■ Supplied material

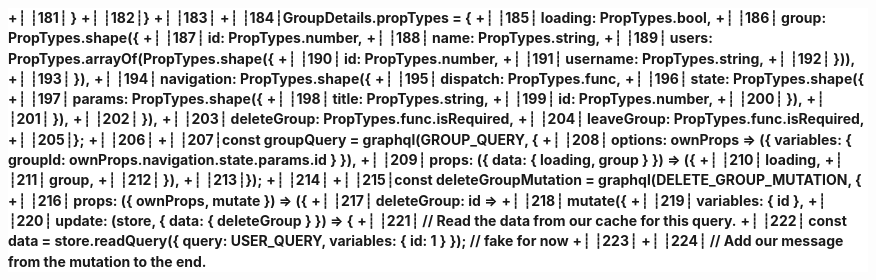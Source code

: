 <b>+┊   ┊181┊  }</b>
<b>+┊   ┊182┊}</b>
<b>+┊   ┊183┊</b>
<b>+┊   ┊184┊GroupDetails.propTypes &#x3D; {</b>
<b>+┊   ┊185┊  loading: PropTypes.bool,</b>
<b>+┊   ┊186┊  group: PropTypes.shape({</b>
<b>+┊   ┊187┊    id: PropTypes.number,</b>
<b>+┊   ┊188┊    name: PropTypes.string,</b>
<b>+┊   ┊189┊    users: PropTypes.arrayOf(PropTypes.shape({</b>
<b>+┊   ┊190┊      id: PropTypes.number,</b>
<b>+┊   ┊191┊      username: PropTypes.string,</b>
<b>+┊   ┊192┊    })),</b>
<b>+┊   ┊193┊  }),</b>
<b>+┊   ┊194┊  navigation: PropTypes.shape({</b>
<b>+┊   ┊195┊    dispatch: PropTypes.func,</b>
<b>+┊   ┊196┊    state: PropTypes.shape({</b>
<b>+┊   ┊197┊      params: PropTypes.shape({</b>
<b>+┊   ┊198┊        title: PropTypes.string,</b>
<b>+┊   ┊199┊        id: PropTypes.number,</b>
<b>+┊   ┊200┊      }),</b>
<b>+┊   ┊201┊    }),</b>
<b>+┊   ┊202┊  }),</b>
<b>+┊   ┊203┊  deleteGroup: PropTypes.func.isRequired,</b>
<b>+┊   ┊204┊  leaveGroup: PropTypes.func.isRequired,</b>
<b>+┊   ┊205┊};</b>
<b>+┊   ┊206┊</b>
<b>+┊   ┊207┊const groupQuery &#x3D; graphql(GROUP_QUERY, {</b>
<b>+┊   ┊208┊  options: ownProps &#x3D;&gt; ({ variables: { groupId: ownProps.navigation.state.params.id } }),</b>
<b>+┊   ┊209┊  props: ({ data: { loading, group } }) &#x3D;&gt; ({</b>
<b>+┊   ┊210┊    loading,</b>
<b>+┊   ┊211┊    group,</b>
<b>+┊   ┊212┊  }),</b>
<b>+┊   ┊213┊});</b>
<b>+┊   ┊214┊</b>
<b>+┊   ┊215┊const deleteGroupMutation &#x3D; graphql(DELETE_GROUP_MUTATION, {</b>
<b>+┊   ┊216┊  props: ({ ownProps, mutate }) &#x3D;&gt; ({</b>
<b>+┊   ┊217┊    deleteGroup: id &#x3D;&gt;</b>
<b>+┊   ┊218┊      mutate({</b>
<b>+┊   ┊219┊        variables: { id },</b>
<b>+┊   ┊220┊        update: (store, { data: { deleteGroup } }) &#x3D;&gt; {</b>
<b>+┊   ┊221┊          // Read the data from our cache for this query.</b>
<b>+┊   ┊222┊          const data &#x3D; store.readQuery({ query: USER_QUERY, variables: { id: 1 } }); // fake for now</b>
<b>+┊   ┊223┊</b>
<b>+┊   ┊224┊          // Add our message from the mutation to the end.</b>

--

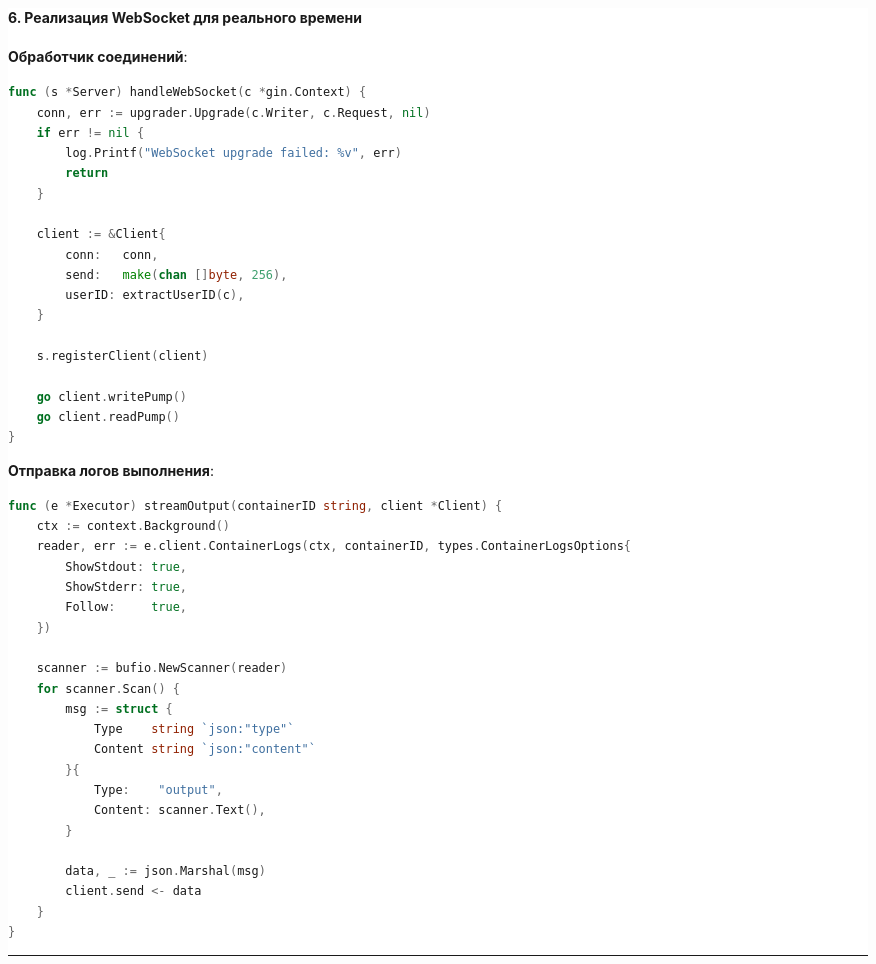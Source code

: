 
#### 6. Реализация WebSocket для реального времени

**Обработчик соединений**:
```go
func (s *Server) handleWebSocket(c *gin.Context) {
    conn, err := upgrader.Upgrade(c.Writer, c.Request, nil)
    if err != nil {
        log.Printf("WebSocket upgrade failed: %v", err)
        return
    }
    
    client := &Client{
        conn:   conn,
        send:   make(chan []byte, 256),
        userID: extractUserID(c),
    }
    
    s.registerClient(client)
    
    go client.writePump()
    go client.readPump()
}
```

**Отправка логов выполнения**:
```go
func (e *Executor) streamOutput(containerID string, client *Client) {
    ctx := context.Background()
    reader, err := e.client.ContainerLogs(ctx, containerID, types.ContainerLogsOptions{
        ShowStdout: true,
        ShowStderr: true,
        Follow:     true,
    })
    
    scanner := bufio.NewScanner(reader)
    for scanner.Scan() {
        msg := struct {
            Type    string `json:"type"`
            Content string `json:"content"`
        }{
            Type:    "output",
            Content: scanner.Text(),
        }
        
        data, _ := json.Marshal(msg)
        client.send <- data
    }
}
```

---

■ What you are asked to do
Filter the listing above so that only lines holding the word "state" remain, and report those lines.

■ Task response
<b>+┊   ┊196┊    state: PropTypes.shape({</b>
<b>+┊   ┊208┊  options: ownProps &#x3D;&gt; ({ variables: { groupId: ownProps.navigation.state.params.id } }),</b>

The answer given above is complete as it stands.